Tuesday, February 3, 2009

Sometimes The Killing Is Hard To Accept














As we approached the area of the lake that we had fished the evening before, I could see something on the ice that wasn't there previously. Could it be a coat we had left, maybe a tumbleweed, maybe a coyote eating our dead minnows? The four of us approached slowly and without words. We were all hunters, but seeing this young mule deer that had died in the past eight hours, still struck a nerve with us.
It was obviously a violent, gruesome death, nothing I could publish in MSJ. The coyotes had killed the deer, on the ice, a place where deer are very vulnerable. Blood was pooled in a couple of different areas, patches of hide were drifting with the wind across the frozen lake. The coyotes probably numbered at least three from the number of tracks leading away from the kill site, possibly more.
I couldn't help but feel some sympathy for the mule deer.
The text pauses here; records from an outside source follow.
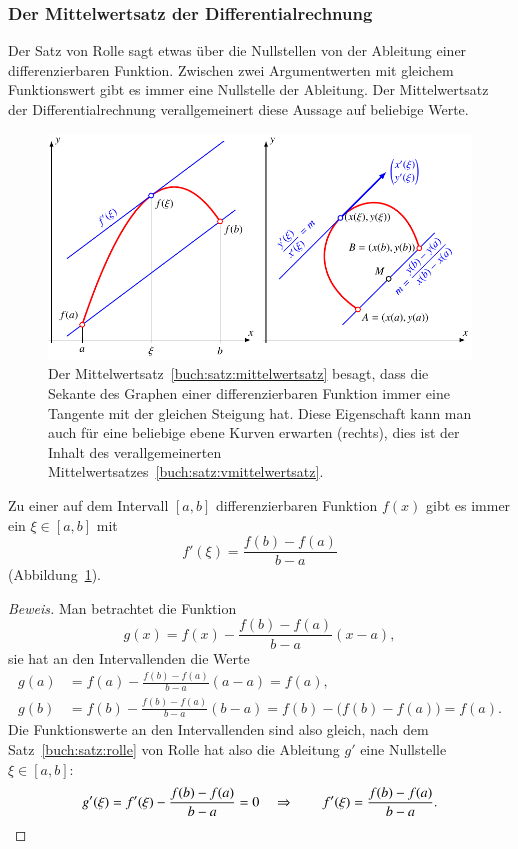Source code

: \subsubsection{Der Mittelwertsatz der Differentialrechnung}
Der Satz von Rolle sagt etwas über die Nullstellen von der Ableitung
einer differenzierbaren Funktion.
Zwischen zwei Argumentwerten mit gleichem Funktionswert gibt es immer
eine Nullstelle der Ableitung.
Der Mittelwertsatz der Differentialrechnung verallgemeinert diese
Aussage auf beliebige Werte.

\begin{figure}
\centering
\includegraphics{chapters/30-interpolation/figures/mittelwertsatz.pdf}
\caption{Der Mittelwertsatz~\ref{buch:satz:mittelwertsatz} besagt, dass
die Sekante des Graphen einer differenzierbaren Funktion immer eine
Tangente mit der gleichen Steigung hat.
Diese Eigenschaft kann man auch für eine beliebige ebene Kurven
erwarten (rechts), dies ist der Inhalt des verallgemeinerten
Mittelwertsatzes~\ref{buch:satz:vmittelwertsatz}.
\label{buch:polynome:figure:mittelwertsatz}}
\end{figure}

\begin{satz}[Mittelwertsatz]
\label{buch:satz:mittelwertsatz}
Zu einer auf dem Intervall $[a,b]$ differenzierbaren Funktion $f(x)$ gibt
es immer ein $\xi\in[a,b]$ mit
\[
f'(\xi) = \frac{f(b)-f(a)}{b-a}
\]
(Abbildung~\ref{buch:polynome:figure:mittelwertsatz}).
\end{satz}

\begin{proof}[Beweis]
Man betrachtet die Funktion 
\[
g(x) = f(x) - \frac{f(b)-f(a)}{b-a}(x-a),
\]
sie hat an den Intervallenden die Werte
\begin{align*}
g(a) &= f(a) - \frac{f(b)-f(a)}{b-a}(a-a)=f(a),
\\
g(b) &= f(b) - \frac{f(b)-f(a)}{b-a}(b-a) = f(b) - \bigl(f(b)-f(a)\bigr) = f(a).
\end{align*}
Die Funktionswerte an den Intervallenden sind also gleich,
nach dem Satz~\ref{buch:satz:rolle} von Rolle hat also
die Ableitung $g'$ eine Nullstelle $\xi\in[a,b]$:
\[
g'(\xi) = f'(\xi) - \frac{f(b)-f(a)}{b-a} = 0
\quad
\Rightarrow
\qquad
f'(\xi) = \frac{f(b)-f(a)}{b-a}.
\qedhere
\]
\end{proof}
I tried to lessen the animal's struggle, thinking maybe it was sick, injured or was just dragged on the ice, already dead. Doubtful, I knew. Even as a hunter, someone who is also at the top of the food chain, I wish I didn't have to visualize what took place on the ice that night.
One of my companions was more at peace with the event. His rationale was fair and factual- sure one deer died, but that pack of coyotes, coyotes that struggle day after day to find food to stay alive, succeeded and earned another week or two on this earth. Survivors. Hunters. Just like us.